*** Information supplied ***

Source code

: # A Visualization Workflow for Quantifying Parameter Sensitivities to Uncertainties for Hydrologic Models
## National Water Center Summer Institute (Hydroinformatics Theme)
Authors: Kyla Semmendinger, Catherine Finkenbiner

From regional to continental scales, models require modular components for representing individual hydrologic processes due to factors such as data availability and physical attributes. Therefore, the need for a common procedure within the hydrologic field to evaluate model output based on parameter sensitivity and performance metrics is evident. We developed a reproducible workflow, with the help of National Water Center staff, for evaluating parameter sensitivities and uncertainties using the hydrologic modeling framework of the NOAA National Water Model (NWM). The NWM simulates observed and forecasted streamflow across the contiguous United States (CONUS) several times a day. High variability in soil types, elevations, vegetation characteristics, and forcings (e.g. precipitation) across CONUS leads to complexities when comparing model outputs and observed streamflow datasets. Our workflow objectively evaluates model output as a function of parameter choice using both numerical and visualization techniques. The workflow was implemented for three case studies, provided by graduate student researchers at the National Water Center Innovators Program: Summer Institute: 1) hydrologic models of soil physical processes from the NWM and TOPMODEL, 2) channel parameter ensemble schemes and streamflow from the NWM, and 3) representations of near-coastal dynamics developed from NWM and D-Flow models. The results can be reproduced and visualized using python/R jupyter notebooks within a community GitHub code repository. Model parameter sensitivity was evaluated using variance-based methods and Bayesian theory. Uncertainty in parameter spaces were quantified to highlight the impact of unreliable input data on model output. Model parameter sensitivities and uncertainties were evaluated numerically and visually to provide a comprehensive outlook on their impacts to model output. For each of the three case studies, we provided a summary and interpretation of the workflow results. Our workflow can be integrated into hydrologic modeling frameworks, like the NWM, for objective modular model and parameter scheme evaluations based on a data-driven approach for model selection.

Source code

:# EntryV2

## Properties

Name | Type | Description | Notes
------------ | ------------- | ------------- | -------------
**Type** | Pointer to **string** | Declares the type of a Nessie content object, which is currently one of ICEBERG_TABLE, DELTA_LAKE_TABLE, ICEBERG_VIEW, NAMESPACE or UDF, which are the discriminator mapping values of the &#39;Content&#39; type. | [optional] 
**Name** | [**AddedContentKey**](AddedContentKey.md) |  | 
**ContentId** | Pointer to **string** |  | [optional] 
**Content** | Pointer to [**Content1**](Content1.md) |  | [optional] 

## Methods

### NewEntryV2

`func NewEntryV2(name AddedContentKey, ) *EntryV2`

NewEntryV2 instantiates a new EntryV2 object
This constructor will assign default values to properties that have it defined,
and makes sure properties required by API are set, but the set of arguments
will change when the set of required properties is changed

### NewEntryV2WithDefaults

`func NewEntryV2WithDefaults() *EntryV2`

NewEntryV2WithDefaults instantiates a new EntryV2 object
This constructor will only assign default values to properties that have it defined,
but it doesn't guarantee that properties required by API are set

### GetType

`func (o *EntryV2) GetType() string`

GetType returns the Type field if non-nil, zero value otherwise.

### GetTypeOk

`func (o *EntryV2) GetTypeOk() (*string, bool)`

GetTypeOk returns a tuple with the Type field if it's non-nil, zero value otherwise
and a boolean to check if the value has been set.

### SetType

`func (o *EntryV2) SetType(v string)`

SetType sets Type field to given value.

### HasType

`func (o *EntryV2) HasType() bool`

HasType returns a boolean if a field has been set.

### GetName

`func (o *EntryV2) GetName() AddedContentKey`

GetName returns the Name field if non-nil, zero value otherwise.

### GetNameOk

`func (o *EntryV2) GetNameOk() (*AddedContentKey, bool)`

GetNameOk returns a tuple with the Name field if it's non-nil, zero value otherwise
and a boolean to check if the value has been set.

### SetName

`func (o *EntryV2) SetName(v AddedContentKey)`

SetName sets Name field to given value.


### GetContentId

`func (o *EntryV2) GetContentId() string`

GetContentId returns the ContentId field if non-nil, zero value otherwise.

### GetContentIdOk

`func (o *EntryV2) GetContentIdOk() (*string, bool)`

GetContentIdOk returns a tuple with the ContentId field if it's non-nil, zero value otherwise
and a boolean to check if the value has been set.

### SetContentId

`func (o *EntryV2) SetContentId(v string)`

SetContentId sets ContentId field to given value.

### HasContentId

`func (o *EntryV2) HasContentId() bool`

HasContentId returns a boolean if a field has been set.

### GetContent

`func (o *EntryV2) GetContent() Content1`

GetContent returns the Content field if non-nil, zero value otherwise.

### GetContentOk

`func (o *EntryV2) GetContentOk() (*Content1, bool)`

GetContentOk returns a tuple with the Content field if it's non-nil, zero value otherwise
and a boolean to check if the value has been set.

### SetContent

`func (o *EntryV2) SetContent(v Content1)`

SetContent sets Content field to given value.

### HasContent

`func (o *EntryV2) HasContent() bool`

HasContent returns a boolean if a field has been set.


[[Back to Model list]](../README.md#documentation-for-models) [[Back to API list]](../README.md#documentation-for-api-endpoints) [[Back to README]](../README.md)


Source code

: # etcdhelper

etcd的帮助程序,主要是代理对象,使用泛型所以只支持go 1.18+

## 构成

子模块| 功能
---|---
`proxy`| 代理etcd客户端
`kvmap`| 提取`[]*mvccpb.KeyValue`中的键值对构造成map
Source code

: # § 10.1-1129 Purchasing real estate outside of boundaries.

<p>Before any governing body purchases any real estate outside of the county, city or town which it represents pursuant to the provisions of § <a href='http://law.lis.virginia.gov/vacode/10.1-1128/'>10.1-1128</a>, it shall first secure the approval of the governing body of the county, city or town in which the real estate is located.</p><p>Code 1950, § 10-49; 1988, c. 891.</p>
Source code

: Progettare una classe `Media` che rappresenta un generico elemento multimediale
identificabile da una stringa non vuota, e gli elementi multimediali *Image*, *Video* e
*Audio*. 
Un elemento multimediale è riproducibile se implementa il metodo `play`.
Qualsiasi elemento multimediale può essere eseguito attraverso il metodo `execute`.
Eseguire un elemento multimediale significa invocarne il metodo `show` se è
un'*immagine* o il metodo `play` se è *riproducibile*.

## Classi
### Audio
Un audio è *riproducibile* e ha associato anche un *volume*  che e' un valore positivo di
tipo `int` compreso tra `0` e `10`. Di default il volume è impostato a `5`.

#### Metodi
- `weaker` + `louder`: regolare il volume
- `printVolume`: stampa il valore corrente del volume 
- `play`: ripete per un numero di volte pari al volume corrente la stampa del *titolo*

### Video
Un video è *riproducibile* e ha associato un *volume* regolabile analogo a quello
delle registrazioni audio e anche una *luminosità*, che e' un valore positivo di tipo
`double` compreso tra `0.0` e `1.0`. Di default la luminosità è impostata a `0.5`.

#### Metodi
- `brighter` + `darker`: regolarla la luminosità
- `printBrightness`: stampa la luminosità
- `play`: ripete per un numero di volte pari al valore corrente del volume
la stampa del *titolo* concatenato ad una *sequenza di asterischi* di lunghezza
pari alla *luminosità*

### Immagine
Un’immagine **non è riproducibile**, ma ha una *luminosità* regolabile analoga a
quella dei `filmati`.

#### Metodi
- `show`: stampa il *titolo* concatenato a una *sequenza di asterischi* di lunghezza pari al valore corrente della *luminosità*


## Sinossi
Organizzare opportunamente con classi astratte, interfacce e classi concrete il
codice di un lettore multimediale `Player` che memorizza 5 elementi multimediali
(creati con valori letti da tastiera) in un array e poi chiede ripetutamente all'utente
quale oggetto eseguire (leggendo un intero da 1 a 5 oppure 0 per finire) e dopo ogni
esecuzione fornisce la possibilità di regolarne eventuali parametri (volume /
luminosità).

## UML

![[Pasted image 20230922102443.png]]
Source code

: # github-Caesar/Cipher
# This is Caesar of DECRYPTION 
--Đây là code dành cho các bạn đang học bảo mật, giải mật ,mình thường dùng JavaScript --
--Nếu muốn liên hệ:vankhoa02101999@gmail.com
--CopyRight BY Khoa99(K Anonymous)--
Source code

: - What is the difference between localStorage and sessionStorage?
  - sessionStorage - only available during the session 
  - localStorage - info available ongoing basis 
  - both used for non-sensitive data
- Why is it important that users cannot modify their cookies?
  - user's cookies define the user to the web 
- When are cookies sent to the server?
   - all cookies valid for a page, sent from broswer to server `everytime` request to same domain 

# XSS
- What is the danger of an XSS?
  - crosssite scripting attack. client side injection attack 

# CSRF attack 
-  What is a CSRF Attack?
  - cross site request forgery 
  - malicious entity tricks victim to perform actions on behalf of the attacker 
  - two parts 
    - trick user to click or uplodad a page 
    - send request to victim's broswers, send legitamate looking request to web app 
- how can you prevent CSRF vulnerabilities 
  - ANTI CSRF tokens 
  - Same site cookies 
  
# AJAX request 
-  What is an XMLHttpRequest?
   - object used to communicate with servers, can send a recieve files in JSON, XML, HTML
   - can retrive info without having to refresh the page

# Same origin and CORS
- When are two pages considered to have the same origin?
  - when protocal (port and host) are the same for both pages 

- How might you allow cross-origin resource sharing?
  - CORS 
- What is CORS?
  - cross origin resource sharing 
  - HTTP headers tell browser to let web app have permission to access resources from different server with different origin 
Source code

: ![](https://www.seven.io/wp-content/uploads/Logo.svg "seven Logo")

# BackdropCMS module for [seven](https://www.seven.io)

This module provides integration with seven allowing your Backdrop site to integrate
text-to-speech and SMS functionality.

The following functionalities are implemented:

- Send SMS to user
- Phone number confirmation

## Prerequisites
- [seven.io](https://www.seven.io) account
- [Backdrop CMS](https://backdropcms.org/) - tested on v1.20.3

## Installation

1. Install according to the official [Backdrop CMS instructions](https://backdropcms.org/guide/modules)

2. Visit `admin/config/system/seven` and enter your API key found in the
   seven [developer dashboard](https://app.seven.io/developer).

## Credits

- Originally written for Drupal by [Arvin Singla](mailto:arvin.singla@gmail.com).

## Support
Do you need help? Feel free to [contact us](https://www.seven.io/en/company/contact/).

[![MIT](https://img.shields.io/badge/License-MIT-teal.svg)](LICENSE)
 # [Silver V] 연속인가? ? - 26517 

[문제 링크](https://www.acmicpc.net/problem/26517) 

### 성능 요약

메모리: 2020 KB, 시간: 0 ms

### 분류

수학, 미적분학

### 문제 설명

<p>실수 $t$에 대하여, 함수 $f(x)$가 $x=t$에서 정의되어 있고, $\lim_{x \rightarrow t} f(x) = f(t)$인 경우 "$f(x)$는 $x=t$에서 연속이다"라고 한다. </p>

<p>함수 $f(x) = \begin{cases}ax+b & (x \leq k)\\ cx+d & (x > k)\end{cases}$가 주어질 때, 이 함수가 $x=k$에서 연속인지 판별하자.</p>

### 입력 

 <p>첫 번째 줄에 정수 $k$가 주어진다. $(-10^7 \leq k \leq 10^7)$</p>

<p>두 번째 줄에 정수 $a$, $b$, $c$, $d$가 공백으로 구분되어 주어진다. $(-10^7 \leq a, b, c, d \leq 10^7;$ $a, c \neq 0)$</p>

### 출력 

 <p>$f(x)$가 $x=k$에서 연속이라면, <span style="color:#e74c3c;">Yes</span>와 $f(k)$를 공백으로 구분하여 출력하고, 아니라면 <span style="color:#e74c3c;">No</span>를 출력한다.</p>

*** End of Information supplied ***

A copy of each line in the data above that holds the string "localStorage" is needed.

: - What is the difference between localStorage and sessionStorage?
  - localStorage - info available ongoing basis 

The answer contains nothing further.